::: Source information :::

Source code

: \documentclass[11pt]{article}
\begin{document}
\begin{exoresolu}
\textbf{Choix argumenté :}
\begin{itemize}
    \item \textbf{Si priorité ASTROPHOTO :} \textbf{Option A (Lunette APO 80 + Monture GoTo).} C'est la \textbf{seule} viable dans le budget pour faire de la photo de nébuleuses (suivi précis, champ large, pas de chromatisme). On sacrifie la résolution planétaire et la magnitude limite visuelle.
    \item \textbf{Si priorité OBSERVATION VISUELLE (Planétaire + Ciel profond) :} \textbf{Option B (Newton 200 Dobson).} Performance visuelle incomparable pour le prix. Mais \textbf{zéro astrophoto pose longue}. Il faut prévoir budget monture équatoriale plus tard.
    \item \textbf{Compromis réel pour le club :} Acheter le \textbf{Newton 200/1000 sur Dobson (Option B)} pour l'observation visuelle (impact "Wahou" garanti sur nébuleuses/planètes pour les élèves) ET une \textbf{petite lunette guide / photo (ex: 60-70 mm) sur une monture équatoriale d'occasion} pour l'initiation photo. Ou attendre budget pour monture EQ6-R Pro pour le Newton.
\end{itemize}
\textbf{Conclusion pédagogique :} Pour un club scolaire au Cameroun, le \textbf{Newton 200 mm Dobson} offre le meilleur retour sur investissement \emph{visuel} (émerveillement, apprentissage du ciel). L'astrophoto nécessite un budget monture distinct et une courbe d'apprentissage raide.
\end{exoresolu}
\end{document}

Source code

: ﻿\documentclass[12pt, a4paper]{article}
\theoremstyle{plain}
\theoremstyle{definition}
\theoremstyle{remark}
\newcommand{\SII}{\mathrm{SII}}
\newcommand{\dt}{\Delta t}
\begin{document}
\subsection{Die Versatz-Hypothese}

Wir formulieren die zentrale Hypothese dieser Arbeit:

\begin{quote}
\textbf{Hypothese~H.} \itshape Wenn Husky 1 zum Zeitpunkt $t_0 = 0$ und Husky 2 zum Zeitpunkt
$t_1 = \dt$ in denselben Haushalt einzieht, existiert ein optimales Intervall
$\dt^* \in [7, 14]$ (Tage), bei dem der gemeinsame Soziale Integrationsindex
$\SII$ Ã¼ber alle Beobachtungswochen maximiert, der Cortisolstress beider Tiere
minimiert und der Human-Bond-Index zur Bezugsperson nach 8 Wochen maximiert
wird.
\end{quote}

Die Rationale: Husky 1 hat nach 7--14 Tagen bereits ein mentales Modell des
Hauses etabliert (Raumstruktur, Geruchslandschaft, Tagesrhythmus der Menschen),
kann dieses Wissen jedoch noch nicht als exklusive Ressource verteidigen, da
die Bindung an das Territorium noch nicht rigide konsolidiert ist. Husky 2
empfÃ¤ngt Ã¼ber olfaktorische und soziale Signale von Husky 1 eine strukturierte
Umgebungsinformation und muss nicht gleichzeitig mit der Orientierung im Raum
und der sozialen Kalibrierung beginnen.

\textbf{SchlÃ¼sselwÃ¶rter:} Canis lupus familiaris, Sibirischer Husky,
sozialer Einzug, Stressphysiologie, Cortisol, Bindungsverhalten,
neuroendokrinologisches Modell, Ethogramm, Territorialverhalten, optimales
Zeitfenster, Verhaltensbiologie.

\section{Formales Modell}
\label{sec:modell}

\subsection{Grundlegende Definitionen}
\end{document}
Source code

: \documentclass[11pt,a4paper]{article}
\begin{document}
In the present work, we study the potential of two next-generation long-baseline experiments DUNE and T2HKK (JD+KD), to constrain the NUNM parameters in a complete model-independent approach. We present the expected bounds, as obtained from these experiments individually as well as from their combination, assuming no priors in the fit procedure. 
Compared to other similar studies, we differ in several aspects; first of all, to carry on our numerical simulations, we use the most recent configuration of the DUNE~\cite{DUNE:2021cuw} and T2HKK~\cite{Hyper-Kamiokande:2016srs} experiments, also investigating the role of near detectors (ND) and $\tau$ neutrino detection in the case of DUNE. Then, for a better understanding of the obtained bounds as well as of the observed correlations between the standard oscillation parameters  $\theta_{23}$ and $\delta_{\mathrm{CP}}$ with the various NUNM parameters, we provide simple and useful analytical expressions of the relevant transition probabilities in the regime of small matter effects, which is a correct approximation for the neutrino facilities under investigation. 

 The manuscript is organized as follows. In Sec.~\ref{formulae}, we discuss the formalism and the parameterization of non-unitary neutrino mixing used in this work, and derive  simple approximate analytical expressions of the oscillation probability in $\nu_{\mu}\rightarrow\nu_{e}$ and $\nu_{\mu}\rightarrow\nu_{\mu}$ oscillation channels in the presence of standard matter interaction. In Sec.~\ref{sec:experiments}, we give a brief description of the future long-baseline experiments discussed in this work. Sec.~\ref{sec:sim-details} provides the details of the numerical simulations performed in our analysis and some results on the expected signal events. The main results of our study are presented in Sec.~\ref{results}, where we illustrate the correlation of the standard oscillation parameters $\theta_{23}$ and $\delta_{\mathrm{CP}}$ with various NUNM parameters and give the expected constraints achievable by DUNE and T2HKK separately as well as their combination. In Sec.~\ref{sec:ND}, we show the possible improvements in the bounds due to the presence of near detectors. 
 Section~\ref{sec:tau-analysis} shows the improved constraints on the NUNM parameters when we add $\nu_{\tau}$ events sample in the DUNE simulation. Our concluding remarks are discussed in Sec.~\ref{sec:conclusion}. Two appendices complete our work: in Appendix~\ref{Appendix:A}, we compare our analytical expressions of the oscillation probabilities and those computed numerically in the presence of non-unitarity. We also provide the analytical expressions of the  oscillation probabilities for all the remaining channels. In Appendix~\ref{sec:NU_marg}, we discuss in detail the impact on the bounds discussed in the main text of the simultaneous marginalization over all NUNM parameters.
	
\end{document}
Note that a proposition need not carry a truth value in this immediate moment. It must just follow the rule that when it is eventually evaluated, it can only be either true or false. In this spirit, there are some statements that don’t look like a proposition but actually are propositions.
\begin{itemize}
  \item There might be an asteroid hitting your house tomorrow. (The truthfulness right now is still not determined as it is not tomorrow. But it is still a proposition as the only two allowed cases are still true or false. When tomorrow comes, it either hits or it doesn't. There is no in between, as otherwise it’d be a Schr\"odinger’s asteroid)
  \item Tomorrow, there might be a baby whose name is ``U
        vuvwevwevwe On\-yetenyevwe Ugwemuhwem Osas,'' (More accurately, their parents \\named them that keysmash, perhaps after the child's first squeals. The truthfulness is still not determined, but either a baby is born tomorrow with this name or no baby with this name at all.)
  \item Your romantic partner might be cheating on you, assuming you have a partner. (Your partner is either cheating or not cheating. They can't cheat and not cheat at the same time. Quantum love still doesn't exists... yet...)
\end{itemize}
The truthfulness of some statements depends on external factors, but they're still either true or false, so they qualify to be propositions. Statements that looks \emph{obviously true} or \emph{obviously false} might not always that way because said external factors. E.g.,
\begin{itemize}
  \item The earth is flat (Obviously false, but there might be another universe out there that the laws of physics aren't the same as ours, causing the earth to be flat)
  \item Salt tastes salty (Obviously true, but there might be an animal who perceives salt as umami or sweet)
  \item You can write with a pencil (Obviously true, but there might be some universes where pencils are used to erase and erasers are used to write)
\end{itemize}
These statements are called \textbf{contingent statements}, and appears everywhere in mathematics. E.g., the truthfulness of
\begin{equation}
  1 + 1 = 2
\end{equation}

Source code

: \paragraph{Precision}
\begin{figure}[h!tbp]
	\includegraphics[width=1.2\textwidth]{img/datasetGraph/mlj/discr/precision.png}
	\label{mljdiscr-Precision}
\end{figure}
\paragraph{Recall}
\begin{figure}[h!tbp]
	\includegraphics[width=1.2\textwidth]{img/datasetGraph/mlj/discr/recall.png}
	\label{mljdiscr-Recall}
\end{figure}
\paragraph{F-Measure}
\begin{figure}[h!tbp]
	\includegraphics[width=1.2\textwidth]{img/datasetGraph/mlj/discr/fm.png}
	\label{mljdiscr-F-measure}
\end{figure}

:::

- _Problem to solve_: Copy all lines above containing the string "Option".

- _Result for this task_:
    \item \textbf{Si priorité ASTROPHOTO :} \textbf{Option A (Lunette APO 80 + Monture GoTo).} C'est la \textbf{seule} viable dans le budget pour faire de la photo de nébuleuses (suivi précis, champ large, pas de chromatisme). On sacrifie la résolution planétaire et la magnitude limite visuelle.
    \item \textbf{Si priorité OBSERVATION VISUELLE (Planétaire + Ciel profond) :} \textbf{Option B (Newton 200 Dobson).} Performance visuelle incomparable pour le prix. Mais \textbf{zéro astrophoto pose longue}. Il faut prévoir budget monture équatoriale plus tard.
    \item \textbf{Compromis réel pour le club :} Acheter le \textbf{Newton 200/1000 sur Dobson (Option B)} pour l'observation visuelle (impact "Wahou" garanti sur nébuleuses/planètes pour les élèves) ET une \textbf{petite lunette guide / photo (ex: 60-70 mm) sur une monture équatoriale d'occasion} pour l'initiation photo. Ou attendre budget pour monture EQ6-R Pro pour le Newton.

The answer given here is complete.